THE new leader of the Ulster Unionist Party (UUP), Doug Beattie "is the person to lead unionism into the future", according to party colleague and Omagh town councillor, Chris Smyth.
It was revealed that Mr Beattie would take the top job on Monday after Steve Aiken announced his decision to step down as party leader after less than two years in the job.
The 55-year-old Upper Bann MLA was the only candidate for the leader's role in the party.
At a press conference in Stormont, Mr Beattie said he felt "the weight of expectation on my shoulder".
He said the party was a modernising one that wants to reach out by reforming its structures, bringing in more women and young people.
"We know there are some mammoth tasks ahead of us, not least the Northern Ireland Protocol and we will look to see how we can address that.
"All of these things will feed into a degree of instability which is affecting Northern Ireland."
But he said the UUP would "stay stable".
Mr Beattie, a retired Army captain who was first elected as an MLA in 2016, said he was the right person to "rekindle the fortunes" of the UUP and give a clear vision for the future.
He said the Northern Ireland Executive and the assembly is "fractious" and it "won't take much to tip it over the edge".
'Leader in waiting'
Commenting on his appointment, Mr Smyth said Mr Beattie was a "leader in waiting".
"He commanded troops into battle and now he will lead the Ulster Unionist Party into what are likely to be some bitterly contested elections in the future.
"The changing of the guard that has happened within unionism over the last month in both parties presents unionist voters with a broad range and options and their decisions will shape how unionism will approach the 21st century.
"I believe that Doug is the person to lead unionism into the future and to deliver a brand of unionism which can accommodate everyone, regardless of their colour, religion or creed.
"A union of people who will choose to enjoy the benefits of Northern Ireland such as our amazing NHS, and importantly politicians who lever the maximum benefit for all our people, without resorting to begging bowl politics.
"I believe Doug can be a symbol of what unionism needs to be over the next few years is it is to thrive. Confident without being arrogant, proud of our history without being stuck in it, and ready to make the argument to exerting, not just those already converted.
"From the bottom of my heart, I wish Doug all the luck in the world as he takes the reins."

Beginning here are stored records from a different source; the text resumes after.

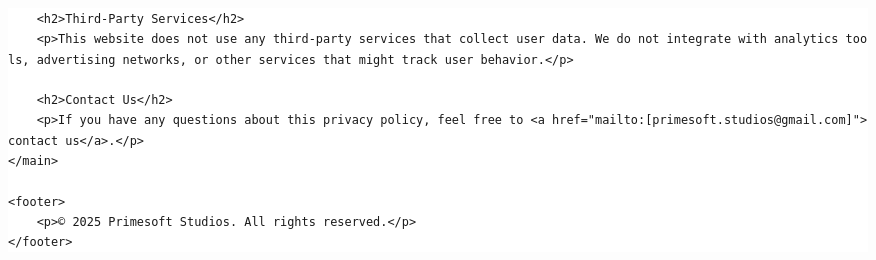         <h2>Third-Party Services</h2>
        <p>This website does not use any third-party services that collect user data. We do not integrate with analytics tools, advertising networks, or other services that might track user behavior.</p>

        <h2>Contact Us</h2>
        <p>If you have any questions about this privacy policy, feel free to <a href="mailto:[primesoft.studios@gmail.com]">contact us</a>.</p>
    </main>

    <footer>
        <p>© 2025 Primesoft Studios. All rights reserved.</p>
    </footer>

</body>
</html>
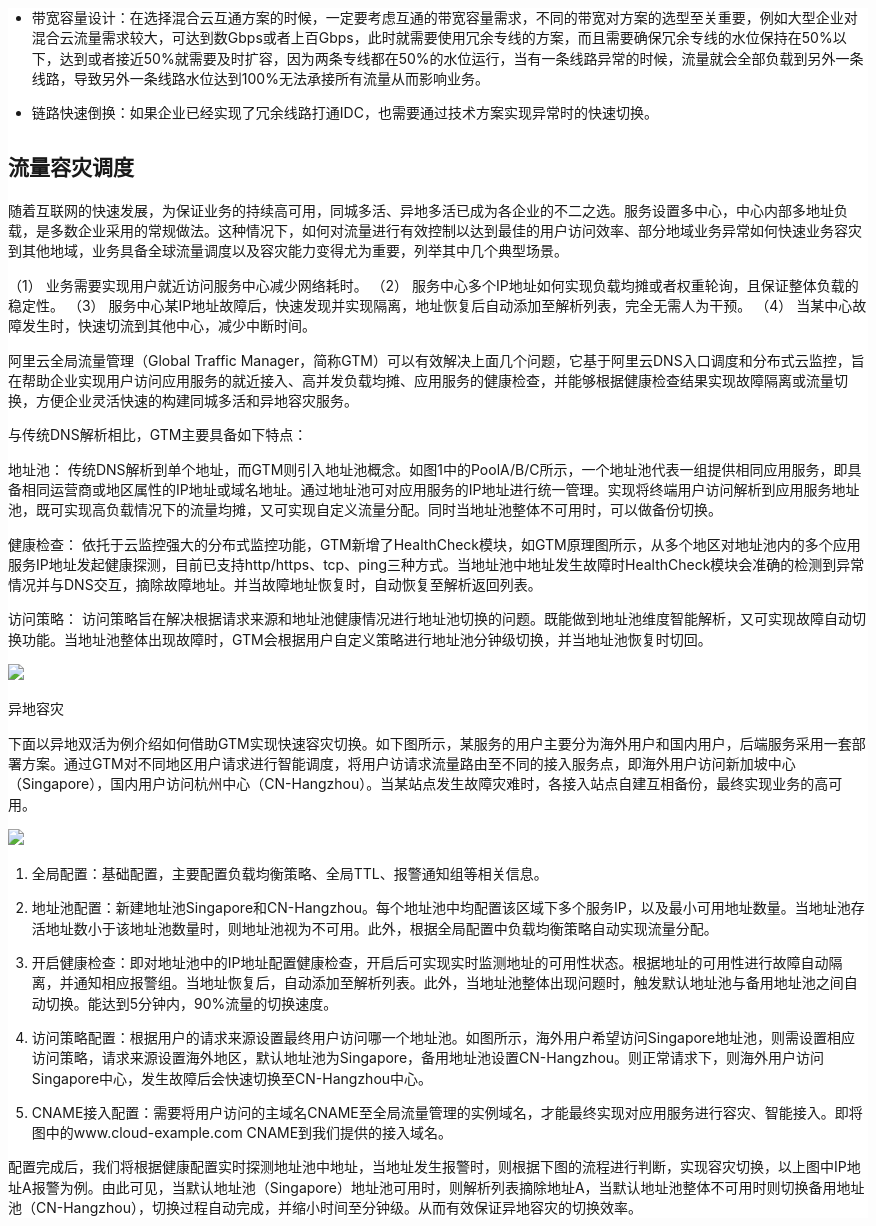 - 带宽容量设计：在选择混合云互通方案的时候，一定要考虑互通的带宽容量需求，不同的带宽对方案的选型至关重要，例如大型企业对混合云流量需求较大，可达到数Gbps或者上百Gbps，此时就需要使用冗余专线的方案，而且需要确保冗余专线的水位保持在50%以下，达到或者接近50%就需要及时扩容，因为两条专线都在50%的水位运行，当有一条线路异常的时候，流量就会全部负载到另外一条线路，导致另外一条线路水位达到100%无法承接所有流量从而影响业务。

- 链路快速倒换：如果企业已经实现了冗余线路打通IDC，也需要通过技术方案实现异常时的快速切换。



## 流量容灾调度

随着互联网的快速发展，为保证业务的持续高可用，同城多活、异地多活已成为各企业的不二之选。服务设置多中心，中心内部多地址负载，是多数企业采用的常规做法。这种情况下，如何对流量进行有效控制以达到最佳的用户访问效率、部分地域业务异常如何快速业务容灾到其他地域，业务具备全球流量调度以及容灾能力变得尤为重要，列举其中几个典型场景。 

（1） 业务需要实现用户就近访问服务中心减少网络耗时。 
（2） 服务中心多个IP地址如何实现负载均摊或者权重轮询，且保证整体负载的稳定性。 
（3） 服务中心某IP地址故障后，快速发现并实现隔离，地址恢复后自动添加至解析列表，完全无需人为干预。 
（4） 当某中心故障发生时，快速切流到其他中心，减少中断时间。 

阿里云全局流量管理（Global Traffic Manager，简称GTM）可以有效解决上面几个问题，它基于阿里云DNS入口调度和分布式云监控，旨在帮助企业实现用户访问应用服务的就近接入、高并发负载均摊、应用服务的健康检查，并能够根据健康检查结果实现故障隔离或流量切换，方便企业灵活快速的构建同城多活和异地容灾服务。

与传统DNS解析相比，GTM主要具备如下特点：

地址池： 传统DNS解析到单个地址，而GTM则引入地址池概念。如图1中的PoolA/B/C所示，一个地址池代表一组提供相同应用服务，即具备相同运营商或地区属性的IP地址或域名地址。通过地址池可对应用服务的IP地址进行统一管理。实现将终端用户访问解析到应用服务地址池，既可实现高负载情况下的流量均摊，又可实现自定义流量分配。同时当地址池整体不可用时，可以做备份切换。

健康检查： 依托于云监控强大的分布式监控功能，GTM新增了HealthCheck模块，如GTM原理图所示，从多个地区对地址池内的多个应用服务IP地址发起健康探测，目前已支持http/https、tcp、ping三种方式。当地址池中地址发生故障时HealthCheck模块会准确的检测到异常情况并与DNS交互，摘除故障地址。并当故障地址恢复时，自动恢复至解析返回列表。

访问策略： 访问策略旨在解决根据请求来源和地址池健康情况进行地址池切换的问题。既能做到地址池维度智能解析，又可实现故障自动切换功能。当地址池整体出现故障时，GTM会根据用户自定义策略进行地址池分钟级切换，并当地址池恢复时切回。


![](https://ieasydevops.github.io/assets/images/2023/1012/gtm.jpeg)


异地容灾

下面以异地双活为例介绍如何借助GTM实现快速容灾切换。如下图所示，某服务的用户主要分为海外用户和国内用户，后端服务采用一套部署方案。通过GTM对不同地区用户请求进行智能调度，将用户访请求流量路由至不同的接入服务点，即海外用户访问新加坡中心（Singapore），国内用户访问杭州中心（CN-Hangzhou）。当某站点发生故障灾难时，各接入站点自建互相备份，最终实现业务的高可用。

![](https://ieasydevops.github.io/assets/images/2023/1012/ansync_loc.png)

1. 全局配置：基础配置，主要配置负载均衡策略、全局TTL、报警通知组等相关信息。

2. 地址池配置：新建地址池Singapore和CN-Hangzhou。每个地址池中均配置该区域下多个服务IP，以及最小可用地址数量。当地址池存活地址数小于该地址池数量时，则地址池视为不可用。此外，根据全局配置中负载均衡策略自动实现流量分配。

3. 开启健康检查：即对地址池中的IP地址配置健康检查，开启后可实现实时监测地址的可用性状态。根据地址的可用性进行故障自动隔离，并通知相应报警组。当地址恢复后，自动添加至解析列表。此外，当地址池整体出现问题时，触发默认地址池与备用地址池之间自动切换。能达到5分钟内，90%流量的切换速度。

4. 访问策略配置：根据用户的请求来源设置最终用户访问哪一个地址池。如图所示，海外用户希望访问Singapore地址池，则需设置相应访问策略，请求来源设置海外地区，默认地址池为Singapore，备用地址池设置CN-Hangzhou。则正常请求下，则海外用户访问Singapore中心，发生故障后会快速切换至CN-Hangzhou中心。

5. CNAME接入配置：需要将用户访问的主域名CNAME至全局流量管理的实例域名，才能最终实现对应用服务进行容灾、智能接入。即将图中的www.cloud-example.com CNAME到我们提供的接入域名。

配置完成后，我们将根据健康配置实时探测地址池中地址，当地址发生报警时，则根据下图的流程进行判断，实现容灾切换，以上图中IP地址A报警为例。由此可见，当默认地址池（Singapore）地址池可用时，则解析列表摘除地址A，当默认地址池整体不可用时则切换备用地址池（CN-Hangzhou），切换过程自动完成，并缩小时间至分钟级。从而有效保证异地容灾的切换效率。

Fermanagh and South Tyrone MLA., Rosemary Barton, congratulated Mr Beattie, adding: "I wish him every success as he embarks on the challenge of being the leader of the Ulster Unionist Party.
"Doug is a man that is totally dedicated to his work as an MLA, and particularly his work on justice for victims, he wants the best for all citizens of Northern Ireland, he is a man of vision who I believe is up for the challenge to build the party, protect and promote the union."